Viaggio in Siria ad Aleppo
Con il mese di Marzo 2020 entra nel suo decimo anno la guerra in Siria. Un conflitto che seguiamo costantemente su Città Nuova tramite i corrispondenti dal Medio Oriente.
Nel Paese, segnato dalle sofferenze inflitte, in particolar modo, sulla popolazione civile, svolge la sua attività solidale “Azione per un mondo unito” (Amu), ong espressione del Movimento dei Focolari.
Seconda puntata (qui il link al primo articolo) del diario di viaggio legato al progetto Emergenza Siria di Amu.
25 febbraio 2020
Aleppo, una delle città più antiche del mondo, distrutta in cinque anni di follia…

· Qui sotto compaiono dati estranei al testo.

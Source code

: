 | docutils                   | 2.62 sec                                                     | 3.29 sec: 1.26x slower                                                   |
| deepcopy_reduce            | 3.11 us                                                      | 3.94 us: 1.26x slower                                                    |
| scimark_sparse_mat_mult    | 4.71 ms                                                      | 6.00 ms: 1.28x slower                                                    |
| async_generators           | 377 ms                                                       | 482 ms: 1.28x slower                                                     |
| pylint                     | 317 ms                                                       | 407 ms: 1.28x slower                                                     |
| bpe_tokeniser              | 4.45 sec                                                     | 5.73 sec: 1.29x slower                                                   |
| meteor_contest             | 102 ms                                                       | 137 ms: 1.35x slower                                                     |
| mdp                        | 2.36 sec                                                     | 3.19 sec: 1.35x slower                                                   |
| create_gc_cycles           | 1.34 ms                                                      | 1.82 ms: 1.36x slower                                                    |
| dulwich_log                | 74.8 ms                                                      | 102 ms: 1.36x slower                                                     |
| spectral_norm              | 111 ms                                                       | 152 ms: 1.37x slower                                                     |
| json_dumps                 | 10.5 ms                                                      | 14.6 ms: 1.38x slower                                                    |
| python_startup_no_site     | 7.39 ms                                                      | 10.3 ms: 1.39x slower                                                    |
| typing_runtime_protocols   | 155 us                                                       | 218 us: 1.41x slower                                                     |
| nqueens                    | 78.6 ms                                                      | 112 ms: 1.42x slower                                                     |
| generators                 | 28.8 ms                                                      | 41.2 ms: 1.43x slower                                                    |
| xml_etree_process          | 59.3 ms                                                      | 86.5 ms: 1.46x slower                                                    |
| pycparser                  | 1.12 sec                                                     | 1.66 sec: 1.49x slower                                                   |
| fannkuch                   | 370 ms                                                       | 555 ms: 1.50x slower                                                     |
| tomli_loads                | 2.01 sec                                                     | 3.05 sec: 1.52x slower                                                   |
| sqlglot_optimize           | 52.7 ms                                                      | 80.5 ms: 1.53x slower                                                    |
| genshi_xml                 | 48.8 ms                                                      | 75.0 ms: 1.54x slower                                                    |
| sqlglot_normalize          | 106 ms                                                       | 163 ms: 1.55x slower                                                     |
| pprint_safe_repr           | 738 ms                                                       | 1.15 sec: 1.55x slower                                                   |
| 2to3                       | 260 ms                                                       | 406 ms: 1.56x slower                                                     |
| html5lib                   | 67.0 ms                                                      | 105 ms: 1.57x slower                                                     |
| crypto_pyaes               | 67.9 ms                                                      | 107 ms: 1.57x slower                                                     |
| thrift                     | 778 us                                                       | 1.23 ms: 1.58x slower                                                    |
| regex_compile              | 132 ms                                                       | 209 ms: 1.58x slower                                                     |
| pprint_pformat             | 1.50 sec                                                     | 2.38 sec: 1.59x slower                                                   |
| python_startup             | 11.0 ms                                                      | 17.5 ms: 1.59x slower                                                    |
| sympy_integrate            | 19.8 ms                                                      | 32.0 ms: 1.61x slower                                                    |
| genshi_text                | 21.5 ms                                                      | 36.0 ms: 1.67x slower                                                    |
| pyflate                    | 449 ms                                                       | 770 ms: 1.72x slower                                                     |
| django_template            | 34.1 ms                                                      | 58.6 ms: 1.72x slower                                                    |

– Sai che il nostro modo di parlare, qui, è tutto una poesia? Per esempio, per dare il benvenuto a una persona, come abbiamo fatto ieri con voi, in arabo noi diciamo: «Hai illuminato questo posto». E sai cosa risponde l’altro? «Questo posto era già luminoso per la tua presenza».
Nel frattempo arriviamo in macchina a destinazione, cerchiamo parcheggio.
– Guarda lì sulla sinistra c’è un posto, davanti al marciapiede dove sono seduti quei ragazzi.
– Non daremo fastidio al meccanico lì davanti?
– Prova, chiediamo.
– Scusate posso parcheggiare qui?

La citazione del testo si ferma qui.